Zero Trust architecture is rapidly becoming the primary approach for securing networks and applications for security and information technology leaders. Its updated principles focus on protecting critical assets while eliminating implicit trust. Traditional security concepts assume trust, which creates the possibility of loopholes. A Zero Trust approach implements the features and functionality of existing products and solutions that are already in the network, as well as existing products and solutions that are not yet in the network.
according to report According to Cybersecurity Insiders and Fortra, some of the biggest drives toward Zero Trust are related to protecting a company’s sensitive data from potential breaches, leaks, and theft. As organizations aim to strengthen their security posture with a model like Zero Trust, it is important to understand the following: how Existing systems will complement and integrate the Zero Trust model, specifically the voice network and 5G core.

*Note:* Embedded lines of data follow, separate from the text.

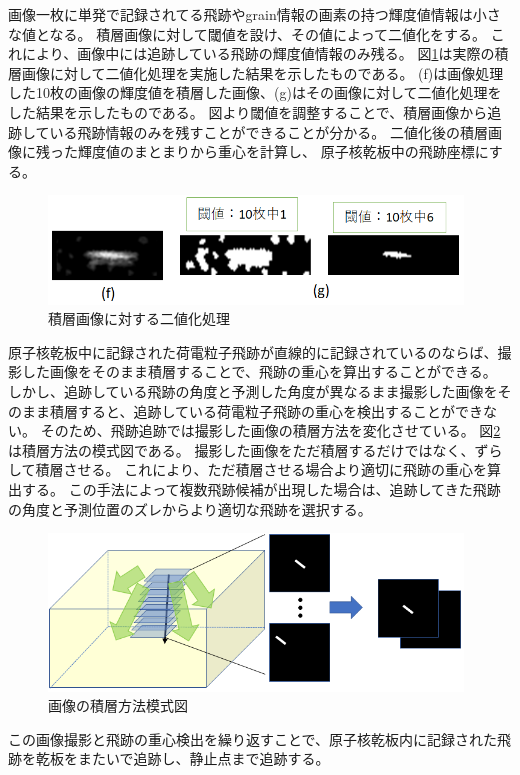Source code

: \documentclass[12pt,a4paper]{jarticle}
\begin{document}
画像一枚に単発で記録されてる飛跡やgrain情報の画素の持つ輝度値情報は小さな値となる。
積層画像に対して閾値を設け、その値によって二値化をする。
これにより、画像中には追跡している飛跡の輝度値情報のみ残る。
図\ref{fig:sekisou_nitika}は実際の積層画像に対して二値化処理を実施した結果を示したものである。
(f)は画像処理した10枚の画像の輝度値を積層した画像、(g)はその画像に対して二値化処理をした結果を示したものである。
図より閾値を調整することで、積層画像から追跡している飛跡情報のみを残すことができることが分かる。
二値化後の積層画像に残った輝度値のまとまりから重心を計算し、
原子核乾板中の飛跡座標にする。
\begin{figure}[htbp]
  \centering
     \includegraphics[width=110mm]{tuiseki_gazou2.png}
  \caption{積層画像に対する二値化処理\label{fig:sekisou_nitika}}
\end{figure}
\par
原子核乾板中に記録された荷電粒子飛跡が直線的に記録されているのならば、撮影した画像をそのまま積層することで、飛跡の重心を算出することができる。
しかし、追跡している飛跡の角度と予測した角度が異なるまま撮影した画像をそのまま積層すると、追跡している荷電粒子飛跡の重心を検出することができない。
そのため、飛跡追跡では撮影した画像の積層方法を変化させている。
図\ref{fig:sekisou_mosikizu}は積層方法の模式図である。
撮影した画像をただ積層するだけではなく、ずらして積層させる。
これにより、ただ積層させる場合より適切に飛跡の重心を算出する。
この手法によって複数飛跡候補が出現した場合は、追跡してきた飛跡の角度と予測位置のズレからより適切な飛跡を選択する。
\begin{figure}[htbp]
  \centering
     \includegraphics[width=110mm]{sekisou_step3.png}
  \caption{画像の積層方法模式図\label{fig:sekisou_mosikizu}}
\end{figure}
\par
この画像撮影と飛跡の重心検出を繰り返すことで、原子核乾板内に記録された飛跡を乾板をまたいで追跡し、静止点まで追跡する。
\end{document}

Core pillars of zero trust
Zero Trust architecture uses Zero Trust principles to plan industrial and enterprise infrastructure and workflows. It works on a “never trust, always verify” approach. This means that no implicit trust is granted to assets or user accounts based solely on physical or network location or ownership of the assets.
Regulatory bodies such as the Cybersecurity and Infrastructure Security Agency (CISA) provide guardrail Clarify your Zero Trust model to ensure the best approach. As defined by CISA, the five pillars that define a Zero Trust architecture are identity, network, application workloads, data, and devices. These five pillars are built on a foundation of visibility and analytics.

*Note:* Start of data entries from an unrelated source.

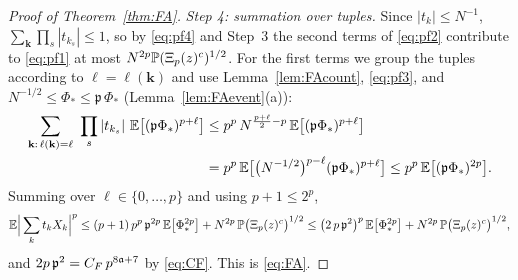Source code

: \begin{proof}[Proof of Theorem~\ref{thm:FA}]
\emph{Step 4: summation over tuples.} Since $|t_k|\le N^{-1}$, $\sum_{\mathbf k}\prod_s|t_{k_s}|\le1$, so by \eqref{eq:pf4} and Step~3 the second terms of \eqref{eq:pf2} contribute to \eqref{eq:pf1} at most $N^{2p}\mathbb{P}(\Xi_p(z)^c)^{1/2}$.
For the first terms we group the tuples according to $\ell=\ell(\mathbf k)$ and use Lemma~\ref{lem:FAcount}, \eqref{eq:pf3}, and $N^{-1/2}\le\Phi_*\le\mathfrak p\,\Phi_*$ (Lemma~\ref{lem:FAevent}(a)):
\begin{align*}
 \sum_{\mathbf k:\,\ell(\mathbf k)=\ell}\ \prod_s|t_{k_s}|\ \EE\big[(\mathfrak p\Phi_*)^{p+\ell}\big]&\le p^p\,N^{\frac{p+\ell}2-p}\,\EE\big[(\mathfrak p\Phi_*)^{p+\ell}\big]\\
 &=p^p\,\EE\big[\big(N^{-1/2}\big)^{p-\ell}(\mathfrak p\Phi_*)^{p+\ell}\big]\le p^p\,\EE\big[(\mathfrak p\Phi_*)^{2p}\big].
\end{align*}
Summing over $\ell\in\{0,\dots,p\}$ and using $p+1\le2^p$,
\[
 \mathbb{E}\Big|\sum_kt_kX_k\Big|^p\le(p+1)\,p^p\,\mathfrak p^{2p}\,\mathbb{E}\big[\Phi_*^{2p}\big]+N^{2p}\,\mathbb{P}\big(\Xi_p(z)^c\big)^{1/2}\le\big(2\,p\,\mathfrak p^2\big)^p\,\mathbb{E}\big[\Phi_*^{2p}\big]+N^{2p}\,\mathbb{P}\big(\Xi_p(z)^c\big)^{1/2},
\]
and $2p\,\mathfrak p^2=C_F\,p^{8\mathfrak{a}+7}$ by \eqref{eq:CF}. This is \eqref{eq:FA}.
\end{proof}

- identity – When managing users in your network, identity is the first and most important area to protect. Multi-factor authentication, continuous authentication, biometrics, and even privileged access management are all ways to manage the identities and personas trying to access your data.

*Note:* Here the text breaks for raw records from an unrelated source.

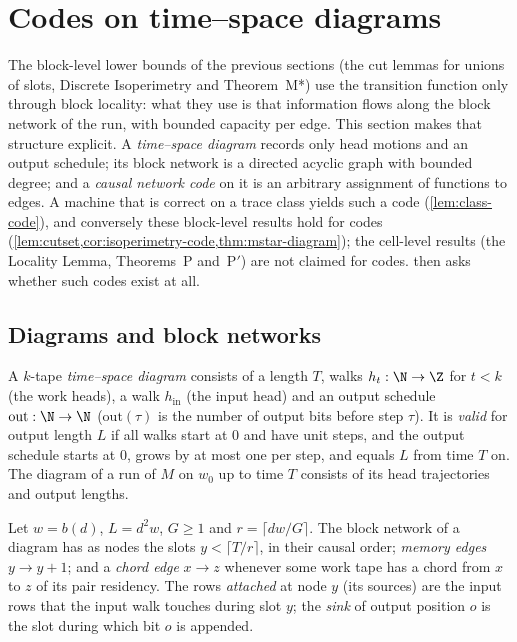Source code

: \section{Codes on time--space diagrams}\label{sec:codes}

The block-level lower bounds of the previous sections (the cut lemmas for unions of slots, Discrete
Isoperimetry and Theorem~M*) use the transition function only through block locality: what they use is
that information flows along the block network of the run, with bounded capacity per edge. This section
makes that structure explicit. A \emph{time--space diagram} records only head motions and an output
schedule; its block network is a directed acyclic graph with bounded degree; and a \emph{causal network
code} on it is an arbitrary assignment of functions to edges. A machine that is correct on a trace class
yields such a code (\cref{lem:class-code}), and conversely these block-level results hold for codes
(\cref{lem:cutset,cor:isoperimetry-code,thm:mstar-diagram}); the cell-level results (the Locality Lemma,
Theorems~P and~P$'$) are not claimed for codes.  then asks whether such codes exist
at all.

\subsection{Diagrams and block networks}

\begin{definition}\label{def:diagram}
A $k$-tape \emph{time--space diagram} consists of a length $T$, walks $h_t:\N\to\Z$ for $t<k$ (the
work heads), a walk $h_{\mathrm{in}}$ (the input head) and an output schedule $\mathrm{out}:\N\to\N$
($\mathrm{out}(\tau)$ is the number of output bits before step $\tau$). It is \emph{valid} for output
length $L$ if all walks start at $0$ and have unit steps, and the output schedule starts at $0$,
grows by at most one per step, and equals $L$ from time $T$ on. The diagram of a run of $M$ on $w_0$
up to time $T$ consists of its head trajectories and output lengths.
\end{definition}

\begin{definition}\label{def:blocknet}
Let $w=b(d)$, $L=d^2w$, $G\ge1$ and $r=\lceil dw/G\rceil$. The block network of a diagram has as
nodes the slots $y<\lceil T/r\rceil$, in their causal order; \emph{memory edges} $y\to y+1$; and a
\emph{chord edge} $x\to z$ whenever some work tape has a chord from $x$ to $z$ of its pair
residency. The rows \emph{attached} at node $y$ (its sources) are the input rows that the input walk
touches during slot $y$; the \emph{sink} of output position $o$ is the slot during which bit $o$ is
appended.
\end{definition}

- Network and environment – Networks (including connected networks) should be considered borderless. The Zero Trust approach assumes that your network has no boundaries. Security is then applied across the network using techniques such as macro-segmentation, micro-segmentation, and software-defined networking.
- Application workload – It is important to start with a secure development process for your application workloads. Continuous monitoring, software risk management, and secure supply chain management are also areas to consider.
- data – The goal is to protect data within the network. Tactics such as data labeling and tagging, encryption (at rest and in transit), access control, and constant monitoring are examples of things that can be used to protect data within your network.
- device – All devices attempting to access data must be carefully monitored. To manage the devices that access your data, you should use mobile device management (MDM), patch management, device discovery and compliance, and endpoint detection and response.
Information technology (IT) governance must also be considered in the context of achieving a zero trust architecture. Using this information, IT organizations can make ongoing efforts to ensure that a Zero Trust mindset is maintained in application development, data usage, and the systems used to enforce these policies. Identify the value of specific employee training.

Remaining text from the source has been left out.